Give the number of lines below that hold the string "visible", and nothing more.

§ **Dataset records**
----------

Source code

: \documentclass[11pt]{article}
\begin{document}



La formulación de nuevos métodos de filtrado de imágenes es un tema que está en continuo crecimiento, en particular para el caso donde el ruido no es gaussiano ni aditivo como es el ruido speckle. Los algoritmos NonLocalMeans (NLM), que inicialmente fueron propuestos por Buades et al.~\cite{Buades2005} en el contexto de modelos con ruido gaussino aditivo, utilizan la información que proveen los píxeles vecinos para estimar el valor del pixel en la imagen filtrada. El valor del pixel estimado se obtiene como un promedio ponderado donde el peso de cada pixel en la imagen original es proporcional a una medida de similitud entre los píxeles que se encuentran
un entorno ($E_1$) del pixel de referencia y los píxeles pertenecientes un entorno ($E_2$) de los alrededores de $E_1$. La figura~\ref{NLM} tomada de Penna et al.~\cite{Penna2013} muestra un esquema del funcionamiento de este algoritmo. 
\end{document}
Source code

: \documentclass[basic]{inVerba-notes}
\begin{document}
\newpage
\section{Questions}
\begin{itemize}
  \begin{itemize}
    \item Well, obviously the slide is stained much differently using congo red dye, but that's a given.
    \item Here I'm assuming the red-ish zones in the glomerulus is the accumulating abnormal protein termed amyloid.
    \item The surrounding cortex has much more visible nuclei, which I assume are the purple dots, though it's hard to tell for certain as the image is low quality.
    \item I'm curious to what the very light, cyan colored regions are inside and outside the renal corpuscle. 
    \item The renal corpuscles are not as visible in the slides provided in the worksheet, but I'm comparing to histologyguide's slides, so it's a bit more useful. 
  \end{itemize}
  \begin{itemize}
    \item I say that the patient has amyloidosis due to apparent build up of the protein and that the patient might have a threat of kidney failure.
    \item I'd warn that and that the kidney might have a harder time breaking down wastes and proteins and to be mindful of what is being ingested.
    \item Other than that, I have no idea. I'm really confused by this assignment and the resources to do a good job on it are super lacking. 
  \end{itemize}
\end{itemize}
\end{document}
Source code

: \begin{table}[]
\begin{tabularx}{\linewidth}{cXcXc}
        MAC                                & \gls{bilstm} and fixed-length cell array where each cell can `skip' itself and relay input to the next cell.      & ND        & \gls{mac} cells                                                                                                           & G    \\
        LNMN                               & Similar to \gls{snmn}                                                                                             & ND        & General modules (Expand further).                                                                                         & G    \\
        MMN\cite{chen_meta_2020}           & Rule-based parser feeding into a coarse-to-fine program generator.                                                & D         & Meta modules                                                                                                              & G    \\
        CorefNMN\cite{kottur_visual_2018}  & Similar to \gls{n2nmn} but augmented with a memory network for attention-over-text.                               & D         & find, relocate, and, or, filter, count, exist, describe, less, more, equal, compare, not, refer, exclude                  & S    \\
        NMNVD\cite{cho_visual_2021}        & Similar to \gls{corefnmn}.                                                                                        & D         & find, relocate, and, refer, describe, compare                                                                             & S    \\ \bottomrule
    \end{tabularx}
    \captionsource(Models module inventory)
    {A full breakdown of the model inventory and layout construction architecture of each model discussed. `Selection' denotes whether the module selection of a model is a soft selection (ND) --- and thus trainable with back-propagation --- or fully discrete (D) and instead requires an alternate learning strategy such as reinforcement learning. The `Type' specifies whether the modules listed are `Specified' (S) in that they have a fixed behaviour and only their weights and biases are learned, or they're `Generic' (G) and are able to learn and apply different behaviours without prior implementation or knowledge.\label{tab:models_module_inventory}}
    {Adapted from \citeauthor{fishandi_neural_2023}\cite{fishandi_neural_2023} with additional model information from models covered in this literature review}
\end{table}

----------

§ **Worked solution**
2